Step-by-Step Process Walkthrough

  1. The acquisition process starts with the Fetcher, which fetches documents (a.k.a. “articles”) from the Moreover [1] API in the form of raw XML files.
     
  2. We create and store a backup of each of these raw XML files.
     
  3. The documents are put into a Kafka topic [2], which is basically a container that holds and enqueues the documents for processing. This first one is called “Kafka Fetched” because it holds all the documents after the fetching phase.
     
  4. The Parser consumes messages in order from the Kafka Fetched queue and handles parsing the raw XML.
     
  5. During the parsing, we take the unstructured XML file and pull out all the fields that Moreover provides—this includes the article title; article body text; and other metadata, like source, published date, and source URL. Then we reorganize that information to fit a specific, pre-defined structure (schema).
     
  6. The output of parsing is a structured (parsed) JSON file [3]. This structure is the same across all documents Quid uses, and these structured documents can be used across the Quid pipeline.
     
  7. The parsed JSONs are put into the Kafka Parsed topic, where they are enqueued for Annotations.
     
  8. During the Annotations phase, we enrich the document with additional fields, called annotations. The Annotator calls out to the annotations service with a piece of text and in return receives the extracted entities and keywords.
     
  9. The annotated JSON files are put into the Kafka Annotated topic and enqueued for further use. This is, in essence, the end of the data acquisition phase.
     
  10. This final structured, annotated JSON file is called the “News Article [4].” This structure is the same across all documents Quid uses, and these structured documents can be used across the Quid pipeline. Depending upon where the document is being used in the pipeline, it undergoes further transformations. (We’ll explore some of these transformations in subsequent posts.)
 

FOOTNOTES:


[1]  Moreover, part of LexisNexis, is the news aggregation service we use to source our news and blogs dataset. Fun fact: Quid gets ~500 documents from Moreover every 20 seconds.
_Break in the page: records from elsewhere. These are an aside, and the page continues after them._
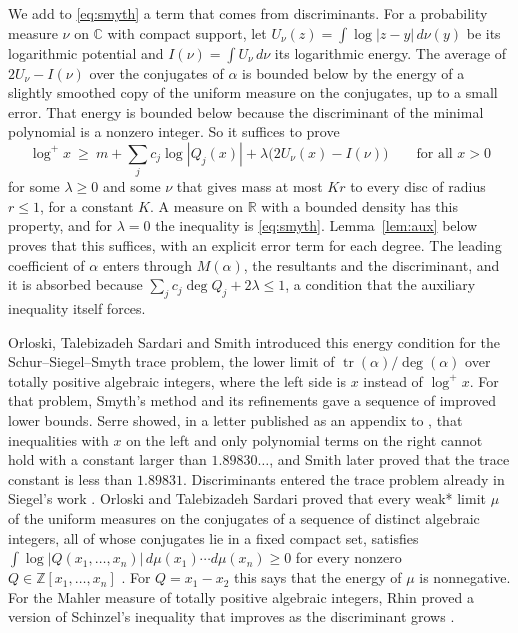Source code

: \documentclass[11pt]{amsart}
\theoremstyle{remark}
\numberwithin{equation}{section}
\newcommand{\R}{\mathbb{R}}
\newcommand{\Z}{\mathbb{Z}}
\newcommand{\C}{\mathbb{C}}
\newcommand{\logp}{\log^{+}}
\newcommand{\tr}{\operatorname{tr}}
\begin{document}
We add to \eqref{eq:smyth} a term that comes from discriminants. For a probability measure $\nu$ on $\C$ with compact support, let $U_\nu(z)=\int\log|z-y|\,d\nu(y)$ be its logarithmic potential and $I(\nu)=\int U_\nu\,d\nu$ its logarithmic energy. The average of $2U_\nu-I(\nu)$ over the conjugates of $\alpha$ is bounded below by the energy of a slightly smoothed copy of the uniform measure on the conjugates, up to a small error. That energy is bounded below because the discriminant of the minimal polynomial is a nonzero integer. So it suffices to prove
\[
\logp x\ \ge\ m+\sum_jc_j\log|Q_j(x)|+\lambda\bigl(2U_\nu(x)-I(\nu)\bigr)\qquad\text{for all }x>0
\]
for some $\lambda\ge0$ and some $\nu$ that gives mass at most $Kr$ to every disc of radius $r\le1$, for a constant $K$. A measure on $\R$ with a bounded density has this property, and for $\lambda=0$ the inequality is \eqref{eq:smyth}. Lemma~\ref{lem:aux} below proves that this suffices, with an explicit error term for each degree. The leading coefficient of $\alpha$ enters through $M(\alpha)$, the resultants and the discriminant, and it is absorbed because $\sum_jc_j\deg Q_j+2\lambda\le1$, a condition that the auxiliary inequality itself forces.

Orloski, Talebizadeh Sardari and Smith \cite{OSS25} introduced this energy condition for the Schur--Siegel--Smyth trace problem, the lower limit of $\tr(\alpha)/\deg(\alpha)$ over totally positive algebraic integers, where the left side is $x$ instead of $\logp x$. For that problem, Smyth's method \cite{Smy84} and its refinements gave a sequence of improved lower bounds. Serre showed, in a letter published as an appendix to \cite{AP08}, that inequalities with $x$ on the left and only polynomial terms on the right cannot hold with a constant larger than $1.89830\ldots$, and Smith \cite{Smi24} later proved that the trace constant is less than $1.89831$. Discriminants entered the trace problem already in Siegel's work \cite{Sie45}. Orloski and Talebizadeh Sardari \cite{OT23} proved that every weak* limit $\mu$ of the uniform measures on the conjugates of a sequence of distinct algebraic integers, all of whose conjugates lie in a fixed compact set, satisfies $\int\log|Q(x_1,\dots,x_n)|\,d\mu(x_1)\cdots d\mu(x_n)\ge0$ for every nonzero $Q\in\Z[x_1,\dots,x_n]$ \cite[Section~1.1]{OSS25}. For $Q=x_1-x_2$ this says that the energy of $\mu$ is nonnegative. For the Mahler measure of totally positive algebraic integers, Rhin \cite{Rhi04} proved a version of Schinzel's inequality that improves as the discriminant grows \cite[Section~9.2]{Smy08}.
\end{document}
[2]  You’ll see Kafka topics appear several more times throughout this diagram. For the sake of this explanation, you can think of a “topic” like a container. In each case, the Kafka container is named for the phase the documents it holds has just exited. It is helpful to have a separate Kafka container for each phase in the pipeline and name it accordingly because, if something goes wrong, it is easier for the engineer to identify exactly where the problem is occurring.

[3]  For the sake of this explanation, you can think of this parsed JSON file as a blank template with labeled input fields for specific information. Some of this information is filled in during the parsing phase (article title, body, metadata), and some will be filled in during subsequent phases (e.g. entities, keywords).

[4]  This object is technically called the “Searchable News Article,” but there is also another artifact that Search uses later on in the pipeline that is also called the “Searchable News Article” because it is actually what is being referenced when a user performs a search in Quid. Unfortunately, the artifact in the Acquisition phase couldn’t be renamed in the system, but for the sake of this explanation the Acquisition phase artifact is called the “News Article.” This is confusing but a technicality that could be important in case you hear reference of the “Searchable News Article.”